◆ **DIRECTIONS FOR THIS TASK**:
Filter the entries for lines with the word "anything".

◆ **RECORDS SHOWN**:
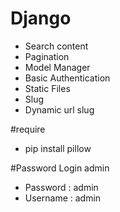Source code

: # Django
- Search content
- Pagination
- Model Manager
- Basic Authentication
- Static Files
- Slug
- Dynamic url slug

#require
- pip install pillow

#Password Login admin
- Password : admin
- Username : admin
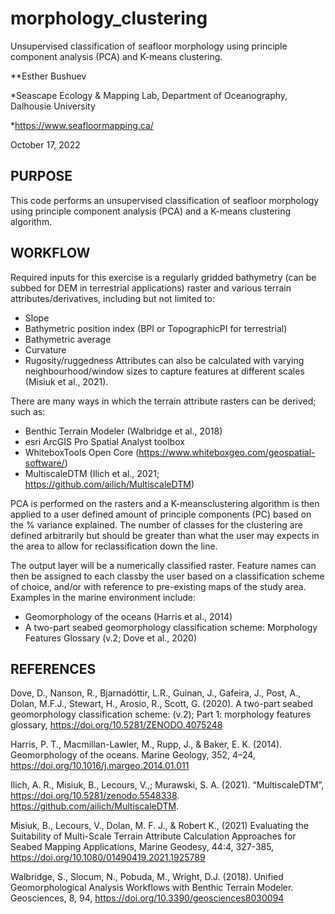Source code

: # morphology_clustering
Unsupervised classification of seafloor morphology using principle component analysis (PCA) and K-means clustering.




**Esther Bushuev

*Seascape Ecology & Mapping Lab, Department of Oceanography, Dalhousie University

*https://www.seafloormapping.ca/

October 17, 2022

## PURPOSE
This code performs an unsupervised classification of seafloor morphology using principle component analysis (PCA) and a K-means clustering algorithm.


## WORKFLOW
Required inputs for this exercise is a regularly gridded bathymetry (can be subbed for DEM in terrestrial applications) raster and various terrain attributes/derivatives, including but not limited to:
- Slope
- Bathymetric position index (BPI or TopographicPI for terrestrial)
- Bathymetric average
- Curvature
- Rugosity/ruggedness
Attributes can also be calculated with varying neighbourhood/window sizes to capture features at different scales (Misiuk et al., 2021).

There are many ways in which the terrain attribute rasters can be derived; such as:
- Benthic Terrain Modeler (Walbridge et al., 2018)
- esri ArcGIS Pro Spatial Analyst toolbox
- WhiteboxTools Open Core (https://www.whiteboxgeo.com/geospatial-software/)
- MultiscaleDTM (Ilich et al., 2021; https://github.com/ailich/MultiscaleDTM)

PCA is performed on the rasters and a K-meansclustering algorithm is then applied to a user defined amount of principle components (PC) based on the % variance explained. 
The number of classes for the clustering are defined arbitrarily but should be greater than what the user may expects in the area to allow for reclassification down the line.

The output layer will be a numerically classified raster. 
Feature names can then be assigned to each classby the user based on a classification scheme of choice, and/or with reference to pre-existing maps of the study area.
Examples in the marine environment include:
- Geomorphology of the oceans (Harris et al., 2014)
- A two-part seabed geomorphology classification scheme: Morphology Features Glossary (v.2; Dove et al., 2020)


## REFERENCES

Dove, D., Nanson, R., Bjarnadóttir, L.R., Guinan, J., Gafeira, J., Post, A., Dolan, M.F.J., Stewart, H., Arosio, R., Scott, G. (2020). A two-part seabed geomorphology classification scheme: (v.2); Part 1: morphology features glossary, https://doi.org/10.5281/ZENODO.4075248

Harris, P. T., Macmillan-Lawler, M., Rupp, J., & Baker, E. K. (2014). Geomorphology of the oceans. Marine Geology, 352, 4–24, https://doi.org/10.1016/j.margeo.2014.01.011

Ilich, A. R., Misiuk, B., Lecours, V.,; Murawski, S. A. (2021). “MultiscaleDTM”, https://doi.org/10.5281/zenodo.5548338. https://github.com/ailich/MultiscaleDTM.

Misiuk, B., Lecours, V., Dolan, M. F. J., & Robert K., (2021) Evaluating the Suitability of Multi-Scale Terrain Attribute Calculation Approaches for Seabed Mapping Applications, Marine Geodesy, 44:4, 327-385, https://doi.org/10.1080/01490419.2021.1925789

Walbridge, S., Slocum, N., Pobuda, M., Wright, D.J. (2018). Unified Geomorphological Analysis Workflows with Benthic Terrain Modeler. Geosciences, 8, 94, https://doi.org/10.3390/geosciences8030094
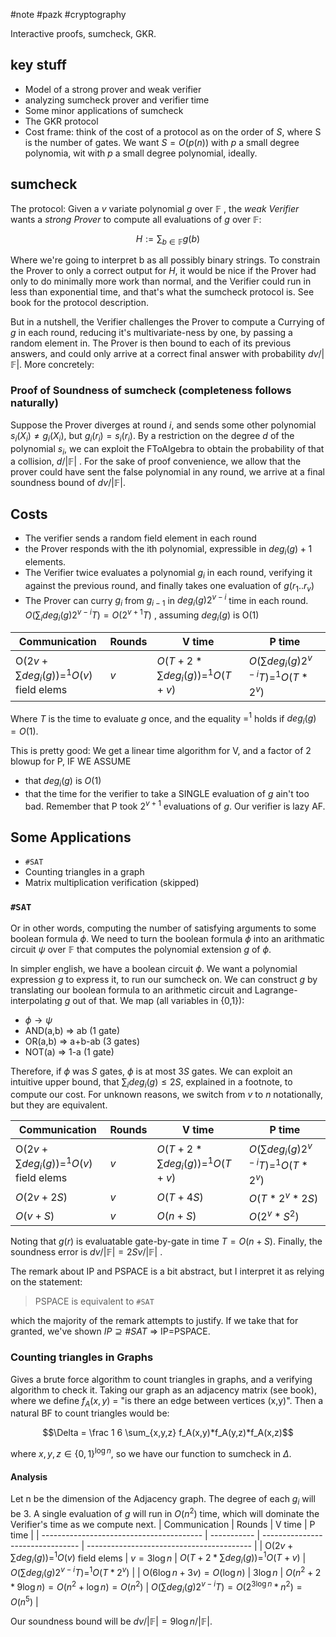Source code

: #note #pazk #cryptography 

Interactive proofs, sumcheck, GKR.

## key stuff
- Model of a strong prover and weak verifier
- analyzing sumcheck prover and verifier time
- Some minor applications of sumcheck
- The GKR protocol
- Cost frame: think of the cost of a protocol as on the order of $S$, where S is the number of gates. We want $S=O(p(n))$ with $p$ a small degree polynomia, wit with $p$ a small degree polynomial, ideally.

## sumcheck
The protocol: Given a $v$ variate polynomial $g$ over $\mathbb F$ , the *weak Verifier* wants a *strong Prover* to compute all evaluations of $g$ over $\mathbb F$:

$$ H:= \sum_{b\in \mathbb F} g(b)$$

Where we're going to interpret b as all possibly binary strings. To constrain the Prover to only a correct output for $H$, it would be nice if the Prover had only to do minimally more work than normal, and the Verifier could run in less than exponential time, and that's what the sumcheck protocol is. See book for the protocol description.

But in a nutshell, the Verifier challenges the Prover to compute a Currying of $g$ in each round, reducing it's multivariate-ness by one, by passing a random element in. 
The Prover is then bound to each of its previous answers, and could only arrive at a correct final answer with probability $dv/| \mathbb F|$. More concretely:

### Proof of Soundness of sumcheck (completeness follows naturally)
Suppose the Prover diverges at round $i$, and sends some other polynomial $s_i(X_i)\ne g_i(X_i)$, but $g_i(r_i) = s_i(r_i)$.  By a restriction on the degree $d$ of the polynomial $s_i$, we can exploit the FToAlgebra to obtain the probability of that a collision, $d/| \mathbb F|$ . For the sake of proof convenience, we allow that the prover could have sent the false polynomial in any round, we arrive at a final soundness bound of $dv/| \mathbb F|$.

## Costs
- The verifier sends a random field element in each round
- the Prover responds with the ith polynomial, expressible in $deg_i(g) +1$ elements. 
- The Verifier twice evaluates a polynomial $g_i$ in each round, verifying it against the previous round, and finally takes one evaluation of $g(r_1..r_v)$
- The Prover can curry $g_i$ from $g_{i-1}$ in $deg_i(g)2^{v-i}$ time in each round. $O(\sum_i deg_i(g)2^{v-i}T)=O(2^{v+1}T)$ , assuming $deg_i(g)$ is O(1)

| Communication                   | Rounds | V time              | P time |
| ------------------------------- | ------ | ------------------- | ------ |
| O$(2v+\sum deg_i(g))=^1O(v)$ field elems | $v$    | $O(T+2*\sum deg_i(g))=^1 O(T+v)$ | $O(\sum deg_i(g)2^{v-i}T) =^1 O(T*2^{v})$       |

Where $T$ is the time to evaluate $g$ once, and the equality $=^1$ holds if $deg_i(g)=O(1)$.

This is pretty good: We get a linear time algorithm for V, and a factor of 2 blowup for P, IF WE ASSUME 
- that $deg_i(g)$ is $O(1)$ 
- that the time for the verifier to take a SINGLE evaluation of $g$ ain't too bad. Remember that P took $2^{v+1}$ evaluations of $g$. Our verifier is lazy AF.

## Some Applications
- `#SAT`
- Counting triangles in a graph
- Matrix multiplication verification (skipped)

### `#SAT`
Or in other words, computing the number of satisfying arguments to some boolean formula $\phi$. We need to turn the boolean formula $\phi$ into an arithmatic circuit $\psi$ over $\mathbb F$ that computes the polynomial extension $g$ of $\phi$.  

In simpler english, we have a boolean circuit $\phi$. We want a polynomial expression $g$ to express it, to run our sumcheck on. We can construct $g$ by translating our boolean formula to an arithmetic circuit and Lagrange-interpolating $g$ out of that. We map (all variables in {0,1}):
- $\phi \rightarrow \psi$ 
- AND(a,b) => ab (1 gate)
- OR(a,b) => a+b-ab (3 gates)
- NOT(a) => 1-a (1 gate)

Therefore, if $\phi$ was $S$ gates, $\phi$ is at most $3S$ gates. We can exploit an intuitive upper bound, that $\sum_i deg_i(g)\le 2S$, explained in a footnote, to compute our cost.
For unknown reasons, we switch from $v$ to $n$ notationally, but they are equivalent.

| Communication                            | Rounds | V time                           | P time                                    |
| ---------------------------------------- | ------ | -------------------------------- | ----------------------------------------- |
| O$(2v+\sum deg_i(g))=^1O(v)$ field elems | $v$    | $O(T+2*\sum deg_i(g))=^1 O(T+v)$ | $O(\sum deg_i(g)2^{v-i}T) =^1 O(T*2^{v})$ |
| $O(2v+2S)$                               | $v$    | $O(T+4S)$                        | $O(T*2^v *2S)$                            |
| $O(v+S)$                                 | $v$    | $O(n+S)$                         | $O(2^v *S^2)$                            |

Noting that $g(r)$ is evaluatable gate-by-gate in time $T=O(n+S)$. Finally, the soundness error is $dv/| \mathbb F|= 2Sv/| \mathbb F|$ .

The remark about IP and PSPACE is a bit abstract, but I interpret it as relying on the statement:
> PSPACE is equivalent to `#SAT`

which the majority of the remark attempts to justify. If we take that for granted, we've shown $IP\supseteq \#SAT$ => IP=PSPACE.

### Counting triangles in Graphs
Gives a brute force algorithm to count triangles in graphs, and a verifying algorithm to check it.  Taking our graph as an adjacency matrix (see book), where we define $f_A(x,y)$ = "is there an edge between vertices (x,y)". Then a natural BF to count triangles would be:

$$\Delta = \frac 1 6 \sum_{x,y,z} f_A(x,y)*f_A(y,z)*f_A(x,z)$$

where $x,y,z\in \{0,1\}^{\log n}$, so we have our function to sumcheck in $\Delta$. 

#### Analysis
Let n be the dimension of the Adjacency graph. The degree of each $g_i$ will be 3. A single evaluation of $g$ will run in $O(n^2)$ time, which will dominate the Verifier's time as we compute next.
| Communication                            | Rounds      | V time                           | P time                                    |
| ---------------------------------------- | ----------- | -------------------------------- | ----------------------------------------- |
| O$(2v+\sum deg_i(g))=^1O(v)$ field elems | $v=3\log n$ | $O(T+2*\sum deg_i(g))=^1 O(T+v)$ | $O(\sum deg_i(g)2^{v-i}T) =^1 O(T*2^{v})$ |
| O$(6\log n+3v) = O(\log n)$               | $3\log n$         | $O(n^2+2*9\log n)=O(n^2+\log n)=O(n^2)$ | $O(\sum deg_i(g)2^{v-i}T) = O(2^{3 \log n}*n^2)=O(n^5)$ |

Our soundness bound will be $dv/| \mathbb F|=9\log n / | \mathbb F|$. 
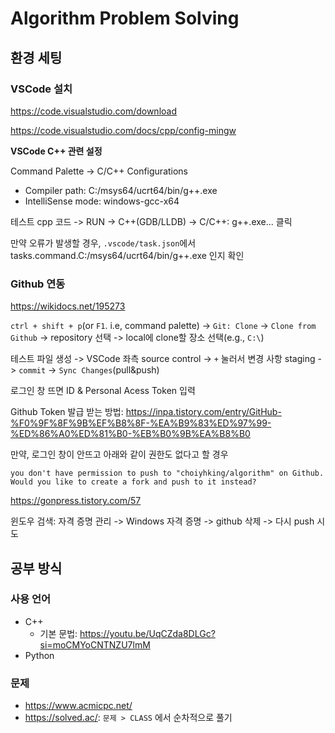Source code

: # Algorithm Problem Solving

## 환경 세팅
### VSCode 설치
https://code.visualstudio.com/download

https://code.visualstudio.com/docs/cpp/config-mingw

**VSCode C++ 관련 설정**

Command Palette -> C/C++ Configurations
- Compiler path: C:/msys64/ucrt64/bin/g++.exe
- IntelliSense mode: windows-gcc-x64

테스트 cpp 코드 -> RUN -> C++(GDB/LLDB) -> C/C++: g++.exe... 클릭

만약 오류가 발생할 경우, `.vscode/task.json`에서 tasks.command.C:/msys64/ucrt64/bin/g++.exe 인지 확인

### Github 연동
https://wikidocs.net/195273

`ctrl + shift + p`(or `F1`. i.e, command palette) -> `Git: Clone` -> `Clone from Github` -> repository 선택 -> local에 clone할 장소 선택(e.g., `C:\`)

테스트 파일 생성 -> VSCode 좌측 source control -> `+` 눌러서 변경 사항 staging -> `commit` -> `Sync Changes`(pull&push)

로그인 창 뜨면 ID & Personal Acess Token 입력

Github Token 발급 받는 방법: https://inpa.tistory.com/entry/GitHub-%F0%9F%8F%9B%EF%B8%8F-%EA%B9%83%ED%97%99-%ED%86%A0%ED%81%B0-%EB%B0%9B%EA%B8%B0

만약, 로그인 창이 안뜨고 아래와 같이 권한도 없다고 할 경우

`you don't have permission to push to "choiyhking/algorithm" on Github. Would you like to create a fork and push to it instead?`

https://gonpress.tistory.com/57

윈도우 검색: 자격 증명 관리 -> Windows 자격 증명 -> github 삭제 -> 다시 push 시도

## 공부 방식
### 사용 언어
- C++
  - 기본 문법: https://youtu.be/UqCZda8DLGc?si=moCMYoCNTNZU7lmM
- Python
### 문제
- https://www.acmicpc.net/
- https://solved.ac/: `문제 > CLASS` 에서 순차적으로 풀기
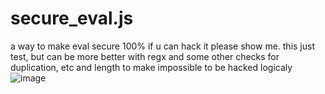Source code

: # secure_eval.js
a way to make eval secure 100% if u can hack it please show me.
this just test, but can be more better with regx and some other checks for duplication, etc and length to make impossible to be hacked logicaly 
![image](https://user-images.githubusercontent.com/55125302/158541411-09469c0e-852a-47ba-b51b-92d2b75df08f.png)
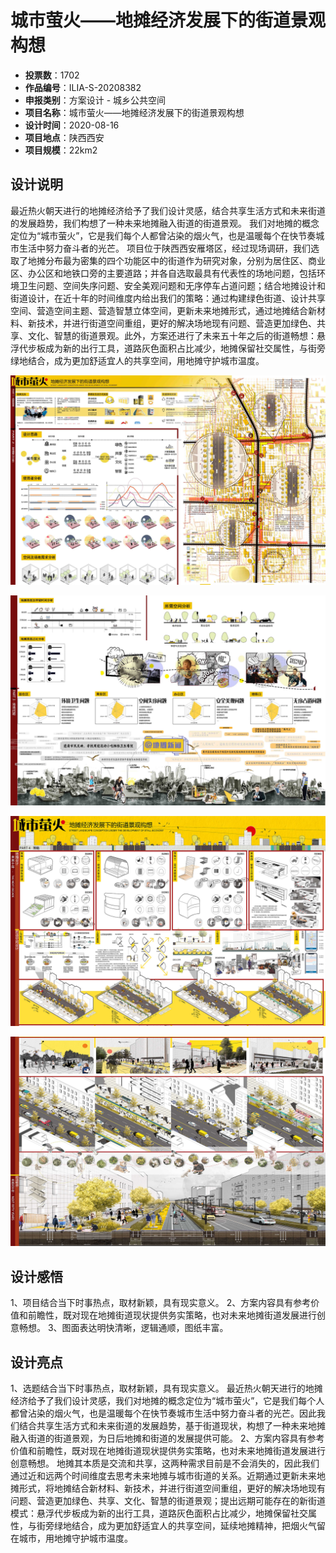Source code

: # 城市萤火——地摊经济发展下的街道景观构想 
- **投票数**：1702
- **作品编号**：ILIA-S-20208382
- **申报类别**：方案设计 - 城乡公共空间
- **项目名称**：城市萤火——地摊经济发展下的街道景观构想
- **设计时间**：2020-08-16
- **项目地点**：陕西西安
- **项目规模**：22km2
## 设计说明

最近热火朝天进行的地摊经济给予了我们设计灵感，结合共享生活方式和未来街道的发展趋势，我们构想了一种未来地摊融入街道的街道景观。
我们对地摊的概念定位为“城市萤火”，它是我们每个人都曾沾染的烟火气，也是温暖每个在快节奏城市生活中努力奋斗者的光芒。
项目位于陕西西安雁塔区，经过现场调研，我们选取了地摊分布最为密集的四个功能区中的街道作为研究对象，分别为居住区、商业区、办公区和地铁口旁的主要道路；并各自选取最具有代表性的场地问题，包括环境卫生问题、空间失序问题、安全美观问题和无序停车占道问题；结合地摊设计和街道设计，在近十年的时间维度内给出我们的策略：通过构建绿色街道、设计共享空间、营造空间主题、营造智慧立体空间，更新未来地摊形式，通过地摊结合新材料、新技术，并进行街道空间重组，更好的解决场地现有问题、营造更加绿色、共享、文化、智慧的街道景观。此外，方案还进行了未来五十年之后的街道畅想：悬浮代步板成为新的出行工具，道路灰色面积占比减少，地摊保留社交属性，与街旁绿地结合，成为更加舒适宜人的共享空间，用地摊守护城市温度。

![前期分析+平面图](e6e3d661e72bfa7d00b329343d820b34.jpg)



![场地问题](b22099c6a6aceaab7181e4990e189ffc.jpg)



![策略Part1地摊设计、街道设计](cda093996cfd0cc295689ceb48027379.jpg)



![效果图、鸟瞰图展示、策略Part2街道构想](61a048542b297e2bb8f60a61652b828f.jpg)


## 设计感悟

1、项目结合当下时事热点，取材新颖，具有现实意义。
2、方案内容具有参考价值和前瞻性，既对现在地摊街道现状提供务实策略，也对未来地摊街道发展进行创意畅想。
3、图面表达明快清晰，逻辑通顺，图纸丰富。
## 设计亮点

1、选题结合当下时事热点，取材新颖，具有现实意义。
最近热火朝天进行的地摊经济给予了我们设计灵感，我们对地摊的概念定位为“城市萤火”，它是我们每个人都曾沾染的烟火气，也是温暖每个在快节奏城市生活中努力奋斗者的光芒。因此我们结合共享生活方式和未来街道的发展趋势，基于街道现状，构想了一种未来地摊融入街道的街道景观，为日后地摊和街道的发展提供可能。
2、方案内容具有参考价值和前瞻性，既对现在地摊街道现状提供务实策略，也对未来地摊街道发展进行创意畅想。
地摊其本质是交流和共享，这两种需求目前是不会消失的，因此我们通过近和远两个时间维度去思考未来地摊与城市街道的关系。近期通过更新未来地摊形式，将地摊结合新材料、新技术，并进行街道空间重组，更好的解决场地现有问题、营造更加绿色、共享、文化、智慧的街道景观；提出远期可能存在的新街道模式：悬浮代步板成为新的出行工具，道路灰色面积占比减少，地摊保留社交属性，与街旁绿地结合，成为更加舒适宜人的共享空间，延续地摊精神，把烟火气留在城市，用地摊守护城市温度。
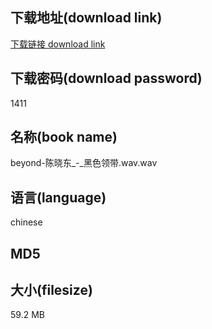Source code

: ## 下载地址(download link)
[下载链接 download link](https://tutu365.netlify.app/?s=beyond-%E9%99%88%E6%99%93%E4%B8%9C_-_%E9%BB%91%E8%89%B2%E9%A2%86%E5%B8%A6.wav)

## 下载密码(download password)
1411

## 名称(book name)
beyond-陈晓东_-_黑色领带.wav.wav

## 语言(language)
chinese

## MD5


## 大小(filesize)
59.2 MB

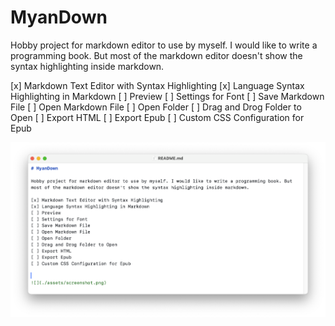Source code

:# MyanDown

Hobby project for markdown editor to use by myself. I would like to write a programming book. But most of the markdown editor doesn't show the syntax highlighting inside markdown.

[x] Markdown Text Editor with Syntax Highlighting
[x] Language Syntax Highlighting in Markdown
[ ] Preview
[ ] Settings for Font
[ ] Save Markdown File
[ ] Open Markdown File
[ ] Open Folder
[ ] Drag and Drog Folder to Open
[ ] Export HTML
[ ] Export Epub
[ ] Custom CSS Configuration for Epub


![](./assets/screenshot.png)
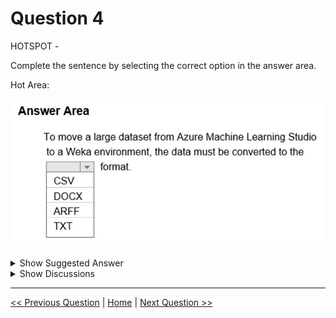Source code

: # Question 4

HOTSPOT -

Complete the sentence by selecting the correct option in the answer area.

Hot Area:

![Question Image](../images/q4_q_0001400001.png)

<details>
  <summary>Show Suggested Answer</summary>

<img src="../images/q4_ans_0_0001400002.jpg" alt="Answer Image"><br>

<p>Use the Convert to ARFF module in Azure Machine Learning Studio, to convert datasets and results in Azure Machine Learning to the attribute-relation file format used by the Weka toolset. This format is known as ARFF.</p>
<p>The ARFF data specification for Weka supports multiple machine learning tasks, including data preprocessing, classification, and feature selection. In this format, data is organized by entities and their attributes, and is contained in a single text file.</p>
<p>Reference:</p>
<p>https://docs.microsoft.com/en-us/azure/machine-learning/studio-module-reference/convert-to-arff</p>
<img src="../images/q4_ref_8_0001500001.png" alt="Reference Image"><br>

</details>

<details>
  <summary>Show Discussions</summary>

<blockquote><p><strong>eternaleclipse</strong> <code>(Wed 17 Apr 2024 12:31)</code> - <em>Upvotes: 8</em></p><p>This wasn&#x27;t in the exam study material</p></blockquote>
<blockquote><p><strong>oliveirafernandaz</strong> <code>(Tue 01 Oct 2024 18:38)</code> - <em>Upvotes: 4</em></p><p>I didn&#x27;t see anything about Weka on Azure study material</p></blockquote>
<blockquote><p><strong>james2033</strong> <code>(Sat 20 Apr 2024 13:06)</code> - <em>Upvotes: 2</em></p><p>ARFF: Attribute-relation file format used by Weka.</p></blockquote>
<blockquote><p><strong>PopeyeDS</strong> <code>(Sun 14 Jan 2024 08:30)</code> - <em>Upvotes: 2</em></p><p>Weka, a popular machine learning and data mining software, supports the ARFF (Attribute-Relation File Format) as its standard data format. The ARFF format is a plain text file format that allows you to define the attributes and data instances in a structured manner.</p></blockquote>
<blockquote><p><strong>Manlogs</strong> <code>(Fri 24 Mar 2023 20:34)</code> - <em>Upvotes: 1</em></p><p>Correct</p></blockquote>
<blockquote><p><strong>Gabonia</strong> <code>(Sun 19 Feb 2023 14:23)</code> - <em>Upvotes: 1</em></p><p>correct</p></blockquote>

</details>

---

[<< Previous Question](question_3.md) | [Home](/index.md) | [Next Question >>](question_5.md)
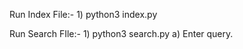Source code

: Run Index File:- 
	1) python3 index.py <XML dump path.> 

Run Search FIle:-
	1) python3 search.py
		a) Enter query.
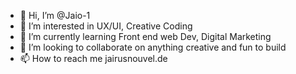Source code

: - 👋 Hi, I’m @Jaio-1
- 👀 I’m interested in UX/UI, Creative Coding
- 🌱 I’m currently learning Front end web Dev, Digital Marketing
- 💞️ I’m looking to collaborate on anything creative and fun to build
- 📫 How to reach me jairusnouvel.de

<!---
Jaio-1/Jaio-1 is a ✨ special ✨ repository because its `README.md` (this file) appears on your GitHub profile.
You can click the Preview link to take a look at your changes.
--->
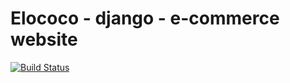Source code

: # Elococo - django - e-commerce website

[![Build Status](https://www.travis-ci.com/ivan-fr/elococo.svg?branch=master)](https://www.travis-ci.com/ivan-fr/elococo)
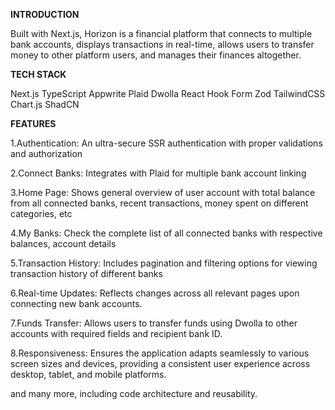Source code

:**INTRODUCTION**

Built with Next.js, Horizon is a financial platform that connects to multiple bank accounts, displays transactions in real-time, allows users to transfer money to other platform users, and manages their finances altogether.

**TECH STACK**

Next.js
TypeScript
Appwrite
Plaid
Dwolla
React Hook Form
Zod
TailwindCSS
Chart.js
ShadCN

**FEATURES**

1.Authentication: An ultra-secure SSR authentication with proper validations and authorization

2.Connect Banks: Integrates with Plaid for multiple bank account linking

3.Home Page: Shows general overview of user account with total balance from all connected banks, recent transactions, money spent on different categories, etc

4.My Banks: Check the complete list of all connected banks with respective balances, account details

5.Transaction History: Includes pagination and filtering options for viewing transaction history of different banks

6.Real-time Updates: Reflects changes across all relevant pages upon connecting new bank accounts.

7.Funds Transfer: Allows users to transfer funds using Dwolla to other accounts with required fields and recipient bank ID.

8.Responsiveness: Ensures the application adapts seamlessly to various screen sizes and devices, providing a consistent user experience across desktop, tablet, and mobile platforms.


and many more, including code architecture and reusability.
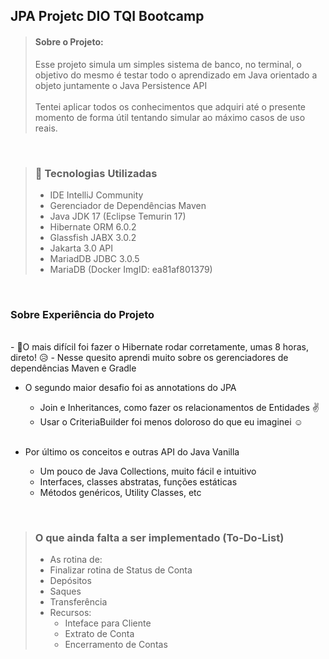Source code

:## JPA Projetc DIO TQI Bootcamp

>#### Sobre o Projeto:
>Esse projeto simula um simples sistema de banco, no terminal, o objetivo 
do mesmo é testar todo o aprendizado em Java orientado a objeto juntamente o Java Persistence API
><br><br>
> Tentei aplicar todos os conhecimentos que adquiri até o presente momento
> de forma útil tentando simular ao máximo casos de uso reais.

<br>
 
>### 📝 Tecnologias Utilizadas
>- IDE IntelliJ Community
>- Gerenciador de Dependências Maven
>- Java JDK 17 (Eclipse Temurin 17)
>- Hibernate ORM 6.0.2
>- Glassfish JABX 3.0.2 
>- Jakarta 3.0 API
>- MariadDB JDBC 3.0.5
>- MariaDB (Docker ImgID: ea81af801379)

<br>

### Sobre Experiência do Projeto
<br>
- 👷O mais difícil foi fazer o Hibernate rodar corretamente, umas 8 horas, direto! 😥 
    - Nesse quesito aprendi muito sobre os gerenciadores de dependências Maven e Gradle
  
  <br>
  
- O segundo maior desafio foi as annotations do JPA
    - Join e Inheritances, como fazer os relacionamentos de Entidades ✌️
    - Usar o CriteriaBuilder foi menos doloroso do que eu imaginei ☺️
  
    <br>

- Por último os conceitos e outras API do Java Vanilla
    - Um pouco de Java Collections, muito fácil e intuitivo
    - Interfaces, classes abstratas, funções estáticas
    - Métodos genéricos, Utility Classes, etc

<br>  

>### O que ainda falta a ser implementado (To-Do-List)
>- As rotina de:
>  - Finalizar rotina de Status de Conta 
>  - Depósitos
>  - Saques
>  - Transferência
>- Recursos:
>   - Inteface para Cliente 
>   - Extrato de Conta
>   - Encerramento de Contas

◆ **SOLUTION**:
<blockquote><p><strong>oliveirafernandaz</strong> <code>(Tue 01 Oct 2024 18:38)</code> - <em>Upvotes: 4</em></p><p>I didn&#x27;t see anything about Weka on Azure study material</p></blockquote>
- 💞️ I’m looking to collaborate on anything creative and fun to build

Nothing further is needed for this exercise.